Pollen (male) cones and seed (female) cones develop on different locations on a conifer tree.

The male cones produce the massive number of pollen grains that get released and carried on the wind, some of which lands on the seed cones. Different species employ different techniques to facilitate bringing the pollen to where it can fertilize ovules, the unfertilized seeds in the female cones. Subalpine firs use rainwater whereas pines exude an aqueous drop. No quickies for conifers; the time from pollination to fertilization can exceed a year! Most conifer pollen carpets bodies of water, bare earth, and other vegetation. When inhaled from the air, conifer pollen can cause allergic reactions in some people, aggravating underlying conditions such as asthma.

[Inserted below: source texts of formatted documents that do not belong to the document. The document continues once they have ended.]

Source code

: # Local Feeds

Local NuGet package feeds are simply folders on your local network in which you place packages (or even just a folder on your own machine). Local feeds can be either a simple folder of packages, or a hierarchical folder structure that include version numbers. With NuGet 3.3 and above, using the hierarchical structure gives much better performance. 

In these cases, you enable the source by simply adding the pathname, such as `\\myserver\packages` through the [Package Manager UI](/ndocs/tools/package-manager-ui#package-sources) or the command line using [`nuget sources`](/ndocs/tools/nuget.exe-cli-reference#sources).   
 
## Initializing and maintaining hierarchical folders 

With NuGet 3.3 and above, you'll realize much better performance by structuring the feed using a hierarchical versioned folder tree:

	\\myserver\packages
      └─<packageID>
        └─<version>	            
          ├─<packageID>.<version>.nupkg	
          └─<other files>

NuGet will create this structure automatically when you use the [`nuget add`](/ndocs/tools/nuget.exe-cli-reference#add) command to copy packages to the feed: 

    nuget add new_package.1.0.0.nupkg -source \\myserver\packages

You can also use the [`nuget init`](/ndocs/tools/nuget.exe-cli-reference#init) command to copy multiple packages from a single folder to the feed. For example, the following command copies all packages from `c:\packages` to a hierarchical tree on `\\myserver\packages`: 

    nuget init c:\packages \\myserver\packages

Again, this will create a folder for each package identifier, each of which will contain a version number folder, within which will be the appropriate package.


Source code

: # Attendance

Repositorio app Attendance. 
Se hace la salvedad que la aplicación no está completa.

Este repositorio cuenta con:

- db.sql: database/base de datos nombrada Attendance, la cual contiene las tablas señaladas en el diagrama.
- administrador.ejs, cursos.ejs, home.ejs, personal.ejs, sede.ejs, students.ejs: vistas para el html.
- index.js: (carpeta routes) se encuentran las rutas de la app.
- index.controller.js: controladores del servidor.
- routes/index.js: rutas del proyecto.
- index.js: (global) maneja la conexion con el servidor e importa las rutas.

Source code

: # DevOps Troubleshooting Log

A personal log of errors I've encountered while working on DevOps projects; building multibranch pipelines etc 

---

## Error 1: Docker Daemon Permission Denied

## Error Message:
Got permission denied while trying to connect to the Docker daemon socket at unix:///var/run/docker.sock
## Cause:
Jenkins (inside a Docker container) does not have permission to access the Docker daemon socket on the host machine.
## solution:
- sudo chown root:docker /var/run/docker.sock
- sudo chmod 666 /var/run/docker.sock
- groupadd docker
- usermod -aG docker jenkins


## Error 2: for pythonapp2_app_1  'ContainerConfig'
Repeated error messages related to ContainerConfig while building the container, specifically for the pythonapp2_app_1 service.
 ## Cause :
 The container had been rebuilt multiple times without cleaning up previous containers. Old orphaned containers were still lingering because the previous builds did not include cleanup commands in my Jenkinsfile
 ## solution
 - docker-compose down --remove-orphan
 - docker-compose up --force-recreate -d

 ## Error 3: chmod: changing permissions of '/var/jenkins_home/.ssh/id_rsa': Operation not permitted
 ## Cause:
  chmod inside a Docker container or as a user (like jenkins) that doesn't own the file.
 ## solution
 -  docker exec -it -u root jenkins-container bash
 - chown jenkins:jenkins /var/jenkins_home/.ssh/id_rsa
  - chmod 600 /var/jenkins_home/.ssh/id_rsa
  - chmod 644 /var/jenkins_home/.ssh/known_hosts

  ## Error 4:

Conifer pollen collecting near the shore of a mountain valley pond in June 2022.

The female cones develop and hold the seeds containing the fertilized embryos that propagate the species. The conifers’ woody reproductive organs tend to have a conical or round-shape, the exact configuration and orientation varying with the species.

Each conifer species display a distinctive orientation and appearance for their seed cones.

Once pollinated, the tree’s female cones develop as the seeds mature. The cones serve as protective coatings for the seeds, shielding them from water, wind and harsh conditions. The individual plates on the female cones, known as scales, help to protect the seeds from weather extremes until suitable conditions arise to release them.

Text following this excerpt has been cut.